Yaşlarımızın küçük, sevgilerimizin çok büyük olduğu o güzel yıllara…
Muhabbetin, paylaşmanın, dostluğun, sevgi ve saygının üst düzeyde olduğu yıllara..
Oruç tutmanın sadece aç ve susuz kalmaktan ibaret olmadığı, sofraların paylaşılarak bereketlendiği,
acıların, yokluğun paylaşılarak azaltıldığı yıllara…
Kapıya gelenin kalbi kırılarak boş gönderilmediği, elinden gelip, gücünün yettiği kadarıyla memnun edildiği yıllara..
Yapılan yardımların onur kırılmadan, reklam yapılmadan sessiz sedasız yapıldığı yıllara…
Sağ elin verdiğini, sol elin bilmemesi gerektiği, hassasiyetinin ön planda tutulduğu yıllara..

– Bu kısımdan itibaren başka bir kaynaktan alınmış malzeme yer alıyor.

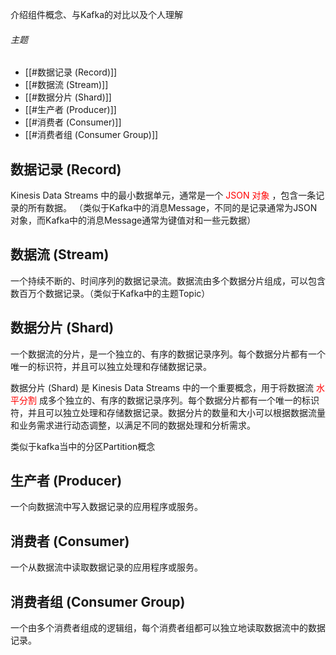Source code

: 介绍组件概念、与Kafka的对比以及个人理解

###### 主题

- [[#数据记录 (Record)]]
- [[#数据流 (Stream)]]
- [[#数据分片 (Shard)]]
- [[#生产者 (Producer)]]
- [[#消费者 (Consumer)]]
- [[#消费者组 (Consumer Group)]]

## 数据记录 (Record)
Kinesis Data Streams 中的最小数据单元，通常是一个 <font color="red"> JSON 对象</font> ，包含一条记录的所有数据。
（类似于Kafka中的消息Message，不同的是记录通常为JSON对象，而Kafka中的消息Message通常为键值对和一些元数据）
 
## 数据流 (Stream)
一个持续不断的、时间序列的数据记录流。数据流由多个数据分片组成，可以包含数百万个数据记录。（类似于Kafka中的主题Topic）
 
## 数据分片 (Shard)
一个数据流的分片，是一个独立的、有序的数据记录序列。每个数据分片都有一个唯一的标识符，并且可以独立处理和存储数据记录。

数据分片 (Shard) 是 Kinesis Data Streams 中的一个重要概念，用于将数据流 <font color="red">水平分割</font> 成多个独立的、有序的数据记录序列。每个数据分片都有一个唯一的标识符，并且可以独立处理和存储数据记录。数据分片的数量和大小可以根据数据流量和业务需求进行动态调整，以满足不同的数据处理和分析需求。

类似于kafka当中的分区Partition概念

## 生产者 (Producer)
一个向数据流中写入数据记录的应用程序或服务。

## 消费者 (Consumer)
一个从数据流中读取数据记录的应用程序或服务。

## 消费者组 (Consumer Group)
一个由多个消费者组成的逻辑组，每个消费者组都可以独立地读取数据流中的数据记录。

Dostun akrabanın “ Bir tabakta benim için masaya koy” demeden, yerinin zaten hazır olduğunu bilerek çat kapı gidebildiği yıllara…
“Allah heç bir evi gonağsız elemesin” duasıyla, ‘gonağın’ misafirin baş tacı edildiği yıllara..
İftar sofralarının, paylaşılarak, bereketine bereket, lezzetine lezzet katıldığı yıllara…
Teknolojinin yok denecek kadar az olduğu, buna rağmen eli öpülesi annelerimizin, emektar kadınlarımızın adeta yoktan var ederek, ellerindeki imkanlarla harikalar yaratıkları yıllara...
Yemekleri odun ateşinde, eğer kış ise sobanın üzerinde ve gaz ocaklarında pişirildiği yıllara…
Duvardaki gaz lambasının gereğinde ihtiyaç( Elektirikler kısıtlı veriliyor ve sık sık kesintiye uğruyordu),
lüks lambasının( löküz) lüks sayıldığı yıllara…
O yıllardaki Ramazan aylarımız, o günlere dair Ramazan anılarımız….
Paylaştığımız güzellikler, dostluklar ve aynı zamanda karşılaşılan zorluklar…
Ramazan hazırlıkları, şimdi olduğu gibi o günlerde de çok önceden başlardı.
Ramazan yufkaları yapılır, erişteler kesilir, kavurmalar küplerde, çinko kovalarda yerini alırdı.
Erzak gözden geçirilir, herkes gücüne göre noksanlarını tamamlardı.
( İhtiyacı olanlar da tesbit edilir, herkes karınca kararınca yardımını yapardı)
Küpler dolusu turşularda çoktan hazırlanmış olurdu.
Tabii ki kış ve yaz aylarının hazırlıkları farklı olurdu.
Genellikle hazırlıklar yardımlaşmayla yapılırdı.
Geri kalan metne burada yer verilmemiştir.